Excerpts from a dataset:
----------

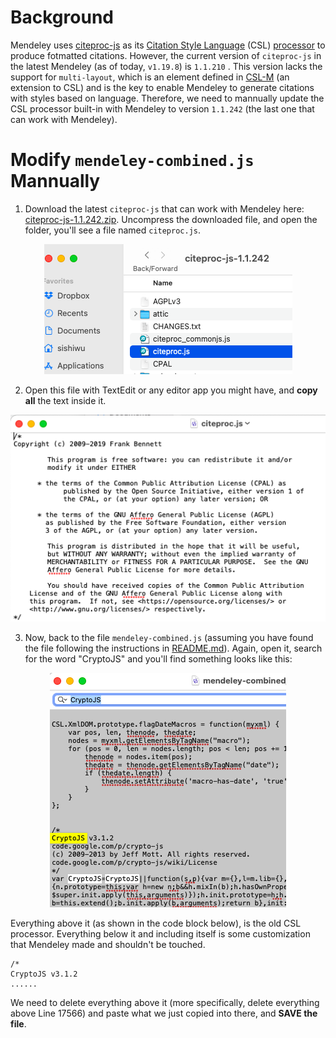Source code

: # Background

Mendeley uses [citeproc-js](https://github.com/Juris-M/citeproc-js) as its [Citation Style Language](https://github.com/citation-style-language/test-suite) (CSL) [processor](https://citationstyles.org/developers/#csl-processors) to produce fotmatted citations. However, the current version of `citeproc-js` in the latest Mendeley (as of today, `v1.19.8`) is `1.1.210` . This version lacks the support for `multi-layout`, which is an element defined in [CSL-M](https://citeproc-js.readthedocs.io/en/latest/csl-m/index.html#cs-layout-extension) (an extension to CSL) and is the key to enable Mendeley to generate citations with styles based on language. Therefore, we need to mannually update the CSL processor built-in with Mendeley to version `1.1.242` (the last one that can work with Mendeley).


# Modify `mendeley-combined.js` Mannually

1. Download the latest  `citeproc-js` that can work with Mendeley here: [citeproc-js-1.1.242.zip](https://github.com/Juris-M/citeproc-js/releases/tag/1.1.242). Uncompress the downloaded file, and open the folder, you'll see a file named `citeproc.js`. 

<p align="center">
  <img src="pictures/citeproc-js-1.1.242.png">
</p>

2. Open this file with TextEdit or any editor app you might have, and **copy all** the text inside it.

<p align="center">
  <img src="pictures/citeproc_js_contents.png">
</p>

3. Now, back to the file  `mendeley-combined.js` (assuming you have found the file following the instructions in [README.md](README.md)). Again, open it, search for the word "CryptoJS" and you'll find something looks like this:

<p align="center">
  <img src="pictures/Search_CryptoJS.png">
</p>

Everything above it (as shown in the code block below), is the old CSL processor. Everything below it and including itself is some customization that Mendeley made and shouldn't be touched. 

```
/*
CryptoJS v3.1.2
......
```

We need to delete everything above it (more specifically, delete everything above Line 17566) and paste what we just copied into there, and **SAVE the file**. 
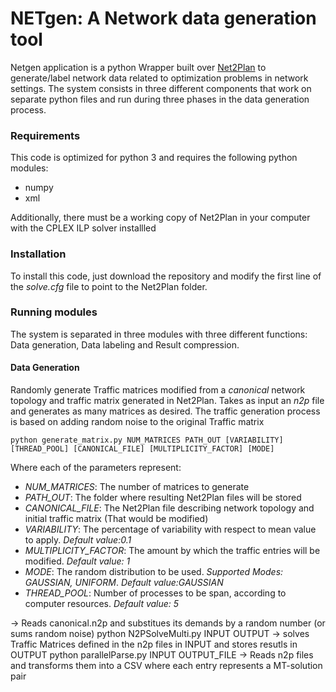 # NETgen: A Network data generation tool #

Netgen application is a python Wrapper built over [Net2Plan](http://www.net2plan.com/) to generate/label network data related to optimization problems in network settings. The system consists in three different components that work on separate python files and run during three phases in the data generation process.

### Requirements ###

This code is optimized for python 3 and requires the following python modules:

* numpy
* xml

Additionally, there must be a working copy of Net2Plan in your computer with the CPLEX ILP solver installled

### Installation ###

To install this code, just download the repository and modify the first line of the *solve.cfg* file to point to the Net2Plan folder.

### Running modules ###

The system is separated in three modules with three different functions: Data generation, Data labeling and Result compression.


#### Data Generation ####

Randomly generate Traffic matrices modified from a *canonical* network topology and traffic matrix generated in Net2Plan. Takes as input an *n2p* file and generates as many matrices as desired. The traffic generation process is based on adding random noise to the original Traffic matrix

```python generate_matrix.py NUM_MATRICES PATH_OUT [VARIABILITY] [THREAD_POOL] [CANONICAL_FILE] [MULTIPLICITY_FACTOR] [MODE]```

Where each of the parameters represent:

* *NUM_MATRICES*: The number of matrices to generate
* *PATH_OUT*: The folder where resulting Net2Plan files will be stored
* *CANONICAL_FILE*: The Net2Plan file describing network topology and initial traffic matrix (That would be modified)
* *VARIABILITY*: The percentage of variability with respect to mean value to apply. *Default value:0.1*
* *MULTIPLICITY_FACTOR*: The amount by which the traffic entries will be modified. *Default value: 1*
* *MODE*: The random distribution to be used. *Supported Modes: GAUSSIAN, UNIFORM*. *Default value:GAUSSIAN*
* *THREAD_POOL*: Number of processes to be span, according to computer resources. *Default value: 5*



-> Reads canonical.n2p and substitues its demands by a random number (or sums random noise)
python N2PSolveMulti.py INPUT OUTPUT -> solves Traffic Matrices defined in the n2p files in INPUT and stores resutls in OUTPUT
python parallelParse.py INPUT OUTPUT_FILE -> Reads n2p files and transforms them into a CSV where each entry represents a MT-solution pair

----------

■ **EXERCISE**: In your copy, reproduce the data above exactly and skip every picture.

■ **ANSWER BELOW**:
Source code

: # Background

Mendeley uses [citeproc-js](https://github.com/Juris-M/citeproc-js) as its [Citation Style Language](https://github.com/citation-style-language/test-suite) (CSL) [processor](https://citationstyles.org/developers/#csl-processors) to produce fotmatted citations. However, the current version of `citeproc-js` in the latest Mendeley (as of today, `v1.19.8`) is `1.1.210` . This version lacks the support for `multi-layout`, which is an element defined in [CSL-M](https://citeproc-js.readthedocs.io/en/latest/csl-m/index.html#cs-layout-extension) (an extension to CSL) and is the key to enable Mendeley to generate citations with styles based on language. Therefore, we need to mannually update the CSL processor built-in with Mendeley to version `1.1.242` (the last one that can work with Mendeley).


# Modify `mendeley-combined.js` Mannually

1. Download the latest  `citeproc-js` that can work with Mendeley here: [citeproc-js-1.1.242.zip](https://github.com/Juris-M/citeproc-js/releases/tag/1.1.242). Uncompress the downloaded file, and open the folder, you'll see a file named `citeproc.js`. 

<p align="center">
  <img src="pictures/citeproc-js-1.1.242.png">
</p>

2. Open this file with TextEdit or any editor app you might have, and **copy all** the text inside it.

<p align="center">
  <img src="pictures/citeproc_js_contents.png">
</p>

3. Now, back to the file  `mendeley-combined.js` (assuming you have found the file following the instructions in [README.md](README.md)). Again, open it, search for the word "CryptoJS" and you'll find something looks like this:

<p align="center">
  <img src="pictures/Search_CryptoJS.png">
</p>

Everything above it (as shown in the code block below), is the old CSL processor. Everything below it and including itself is some customization that Mendeley made and shouldn't be touched. 

```
/*
CryptoJS v3.1.2
......
```

We need to delete everything above it (more specifically, delete everything above Line 17566) and paste what we just copied into there, and **SAVE the file**. 
 # NETgen: A Network data generation tool #

Netgen application is a python Wrapper built over [Net2Plan](http://www.net2plan.com/) to generate/label network data related to optimization problems in network settings. The system consists in three different components that work on separate python files and run during three phases in the data generation process.

### Requirements ###

This code is optimized for python 3 and requires the following python modules:

* numpy
* xml

Additionally, there must be a working copy of Net2Plan in your computer with the CPLEX ILP solver installled

### Installation ###

To install this code, just download the repository and modify the first line of the *solve.cfg* file to point to the Net2Plan folder.

### Running modules ###

The system is separated in three modules with three different functions: Data generation, Data labeling and Result compression.


#### Data Generation ####

Randomly generate Traffic matrices modified from a *canonical* network topology and traffic matrix generated in Net2Plan. Takes as input an *n2p* file and generates as many matrices as desired. The traffic generation process is based on adding random noise to the original Traffic matrix

```python generate_matrix.py NUM_MATRICES PATH_OUT [VARIABILITY] [THREAD_POOL] [CANONICAL_FILE] [MULTIPLICITY_FACTOR] [MODE]```

Where each of the parameters represent:

* *NUM_MATRICES*: The number of matrices to generate
* *PATH_OUT*: The folder where resulting Net2Plan files will be stored
* *CANONICAL_FILE*: The Net2Plan file describing network topology and initial traffic matrix (That would be modified)
* *VARIABILITY*: The percentage of variability with respect to mean value to apply. *Default value:0.1*
* *MULTIPLICITY_FACTOR*: The amount by which the traffic entries will be modified. *Default value: 1*
* *MODE*: The random distribution to be used. *Supported Modes: GAUSSIAN, UNIFORM*. *Default value:GAUSSIAN*
* *THREAD_POOL*: Number of processes to be span, according to computer resources. *Default value: 5*



-> Reads canonical.n2p and substitues its demands by a random number (or sums random noise)
python N2PSolveMulti.py INPUT OUTPUT -> solves Traffic Matrices defined in the n2p files in INPUT and stores resutls in OUTPUT
python parallelParse.py INPUT OUTPUT_FILE -> Reads n2p files and transforms them into a CSV where each entry represents a MT-solution pair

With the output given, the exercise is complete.